***** Data for processing *****

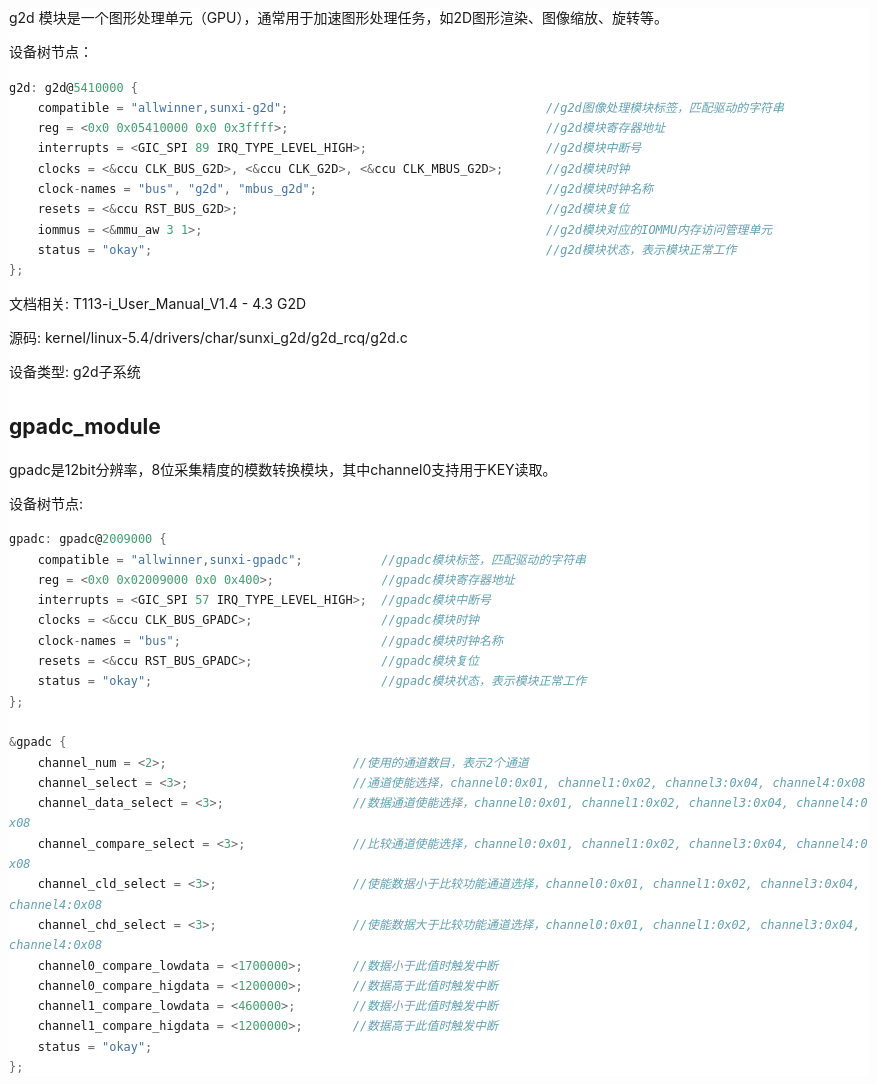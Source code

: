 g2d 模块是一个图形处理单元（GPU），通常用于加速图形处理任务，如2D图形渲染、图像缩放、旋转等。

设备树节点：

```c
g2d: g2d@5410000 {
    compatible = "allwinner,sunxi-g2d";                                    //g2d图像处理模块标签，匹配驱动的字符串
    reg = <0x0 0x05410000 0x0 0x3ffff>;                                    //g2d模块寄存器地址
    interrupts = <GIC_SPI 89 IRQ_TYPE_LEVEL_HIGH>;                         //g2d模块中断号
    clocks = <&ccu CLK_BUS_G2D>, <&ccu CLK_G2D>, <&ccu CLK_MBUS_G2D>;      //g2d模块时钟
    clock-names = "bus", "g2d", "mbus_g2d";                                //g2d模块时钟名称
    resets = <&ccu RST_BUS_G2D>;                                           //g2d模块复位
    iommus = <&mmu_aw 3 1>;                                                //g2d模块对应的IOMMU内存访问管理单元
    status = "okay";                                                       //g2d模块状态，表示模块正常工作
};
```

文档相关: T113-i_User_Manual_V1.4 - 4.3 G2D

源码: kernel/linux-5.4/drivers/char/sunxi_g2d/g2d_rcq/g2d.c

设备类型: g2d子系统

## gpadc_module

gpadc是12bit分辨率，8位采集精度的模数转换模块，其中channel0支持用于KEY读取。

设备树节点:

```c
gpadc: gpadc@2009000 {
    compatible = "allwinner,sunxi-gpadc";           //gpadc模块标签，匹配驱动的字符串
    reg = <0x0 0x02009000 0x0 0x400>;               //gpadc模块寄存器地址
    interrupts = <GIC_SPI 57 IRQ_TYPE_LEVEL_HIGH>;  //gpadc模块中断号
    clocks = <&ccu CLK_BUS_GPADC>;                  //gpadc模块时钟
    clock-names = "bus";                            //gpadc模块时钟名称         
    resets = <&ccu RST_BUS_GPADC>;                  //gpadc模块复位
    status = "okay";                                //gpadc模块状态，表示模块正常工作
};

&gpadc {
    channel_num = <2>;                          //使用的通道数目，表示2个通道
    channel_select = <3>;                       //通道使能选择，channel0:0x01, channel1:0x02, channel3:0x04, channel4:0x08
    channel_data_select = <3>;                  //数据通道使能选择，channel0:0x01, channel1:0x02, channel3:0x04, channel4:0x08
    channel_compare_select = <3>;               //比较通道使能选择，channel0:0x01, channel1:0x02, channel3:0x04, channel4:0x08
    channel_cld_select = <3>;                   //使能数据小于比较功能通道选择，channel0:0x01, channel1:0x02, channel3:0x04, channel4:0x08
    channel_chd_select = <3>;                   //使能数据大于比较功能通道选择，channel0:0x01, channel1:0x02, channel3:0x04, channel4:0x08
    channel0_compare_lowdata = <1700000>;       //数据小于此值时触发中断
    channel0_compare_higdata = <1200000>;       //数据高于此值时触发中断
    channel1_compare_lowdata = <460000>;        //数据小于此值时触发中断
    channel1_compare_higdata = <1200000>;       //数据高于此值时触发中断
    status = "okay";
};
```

*****

* Task brief *
Every line above has to be output exactly; the pictures must be dropped.

* Output for this task *
Source code

: g2d 模块是一个图形处理单元（GPU），通常用于加速图形处理任务，如2D图形渲染、图像缩放、旋转等。

设备树节点：

```c
g2d: g2d@5410000 {
    compatible = "allwinner,sunxi-g2d";                                    //g2d图像处理模块标签，匹配驱动的字符串
    reg = <0x0 0x05410000 0x0 0x3ffff>;                                    //g2d模块寄存器地址
    interrupts = <GIC_SPI 89 IRQ_TYPE_LEVEL_HIGH>;                         //g2d模块中断号
    clocks = <&ccu CLK_BUS_G2D>, <&ccu CLK_G2D>, <&ccu CLK_MBUS_G2D>;      //g2d模块时钟
    clock-names = "bus", "g2d", "mbus_g2d";                                //g2d模块时钟名称
    resets = <&ccu RST_BUS_G2D>;                                           //g2d模块复位
    iommus = <&mmu_aw 3 1>;                                                //g2d模块对应的IOMMU内存访问管理单元
    status = "okay";                                                       //g2d模块状态，表示模块正常工作
};
```

文档相关: T113-i_User_Manual_V1.4 - 4.3 G2D

源码: kernel/linux-5.4/drivers/char/sunxi_g2d/g2d_rcq/g2d.c

设备类型: g2d子系统

## gpadc_module

gpadc是12bit分辨率，8位采集精度的模数转换模块，其中channel0支持用于KEY读取。

设备树节点:

```c
gpadc: gpadc@2009000 {
    compatible = "allwinner,sunxi-gpadc";           //gpadc模块标签，匹配驱动的字符串
    reg = <0x0 0x02009000 0x0 0x400>;               //gpadc模块寄存器地址
    interrupts = <GIC_SPI 57 IRQ_TYPE_LEVEL_HIGH>;  //gpadc模块中断号
    clocks = <&ccu CLK_BUS_GPADC>;                  //gpadc模块时钟
    clock-names = "bus";                            //gpadc模块时钟名称         
    resets = <&ccu RST_BUS_GPADC>;                  //gpadc模块复位
    status = "okay";                                //gpadc模块状态，表示模块正常工作
};

&gpadc {
    channel_num = <2>;                          //使用的通道数目，表示2个通道
    channel_select = <3>;                       //通道使能选择，channel0:0x01, channel1:0x02, channel3:0x04, channel4:0x08
    channel_data_select = <3>;                  //数据通道使能选择，channel0:0x01, channel1:0x02, channel3:0x04, channel4:0x08
    channel_compare_select = <3>;               //比较通道使能选择，channel0:0x01, channel1:0x02, channel3:0x04, channel4:0x08
    channel_cld_select = <3>;                   //使能数据小于比较功能通道选择，channel0:0x01, channel1:0x02, channel3:0x04, channel4:0x08
    channel_chd_select = <3>;                   //使能数据大于比较功能通道选择，channel0:0x01, channel1:0x02, channel3:0x04, channel4:0x08
    channel0_compare_lowdata = <1700000>;       //数据小于此值时触发中断
    channel0_compare_higdata = <1200000>;       //数据高于此值时触发中断
    channel1_compare_lowdata = <460000>;        //数据小于此值时触发中断
    channel1_compare_higdata = <1200000>;       //数据高于此值时触发中断
    status = "okay";
};
```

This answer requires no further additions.